**What this task involves**
The records below are to be transcribed exactly, with the pictures removed.

**Document images with source code**
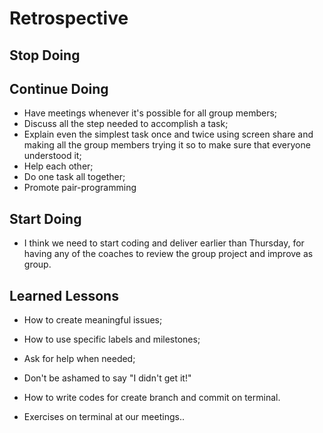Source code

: # Retrospective

<!--
  compare your Development Strategy to your Project Board
  how different was your planned tasks from what you actually built?
  building something very different from your plan is not a bad thing!
  what counts is that you learn from your mistakes and make a better plan next time.
-->

## Stop Doing

<!--
  what did your group do that did not go very well
  agree to stop doing this in the next project
  this could be about anything. communication, code, review, ...
  examples (be specific!):
  - pushing changes directly to master/main branch
  - claiming more issues at once than you can finish
-->

## Continue Doing

<!--
  what did your group that worked well
  agree to keep doing these in the next project
  this could be about anything. communication, code, review, ...
  examples (be specific!):
  - making small, well-named commits
  - using the `help-wanted` label
-->

- Have meetings whenever it's possible for all group members;
- Discuss all the step needed to accomplish a task;
- Explain even the simplest task once and twice using screen share and making all the group members trying it so to make sure that everyone understood it;
- Help each other;
- Do one task all together;
- Promote pair-programming

## Start Doing

<!--
  what ideas does your group have for making a better project next time?
  agree to give these things a try in the next project
  this could be about anything. communication, code, review, ...
  examples (be specific!):
  - use @mentions more often
  - use the github integration in slack. /github
-->

- I think we need to start coding and deliver earlier than Thursday, for having any of the coaches to review the group project and improve as group.

## Learned Lessons

<!--
  what cool things or general lessons has your team learned?
  This can be about anything! code, collaboration, git, github, ...
-->

- How to create meaningful issues;
- How to use specific labels and milestones;

- Ask for help when needed;
- Don't be ashamed to say "I didn't get it!"

- How to write codes for create branch and commit on terminal.
- Exercises on terminal at our meetings..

**Exercise solution**
Source code

: # Retrospective

<!--
  compare your Development Strategy to your Project Board
  how different was your planned tasks from what you actually built?
  building something very different from your plan is not a bad thing!
  what counts is that you learn from your mistakes and make a better plan next time.
-->

## Stop Doing

<!--
  what did your group do that did not go very well
  agree to stop doing this in the next project
  this could be about anything. communication, code, review, ...
  examples (be specific!):
  - pushing changes directly to master/main branch
  - claiming more issues at once than you can finish
-->

## Continue Doing

<!--
  what did your group that worked well
  agree to keep doing these in the next project
  this could be about anything. communication, code, review, ...
  examples (be specific!):
  - making small, well-named commits
  - using the `help-wanted` label
-->

- Have meetings whenever it's possible for all group members;
- Discuss all the step needed to accomplish a task;
- Explain even the simplest task once and twice using screen share and making all the group members trying it so to make sure that everyone understood it;
- Help each other;
- Do one task all together;
- Promote pair-programming

## Start Doing

<!--
  what ideas does your group have for making a better project next time?
  agree to give these things a try in the next project
  this could be about anything. communication, code, review, ...
  examples (be specific!):
  - use @mentions more often
  - use the github integration in slack. /github
-->

- I think we need to start coding and deliver earlier than Thursday, for having any of the coaches to review the group project and improve as group.

## Learned Lessons

<!--
  what cool things or general lessons has your team learned?
  This can be about anything! code, collaboration, git, github, ...
-->

- How to create meaningful issues;
- How to use specific labels and milestones;

- Ask for help when needed;
- Don't be ashamed to say "I didn't get it!"

- How to write codes for create branch and commit on terminal.
- Exercises on terminal at our meetings..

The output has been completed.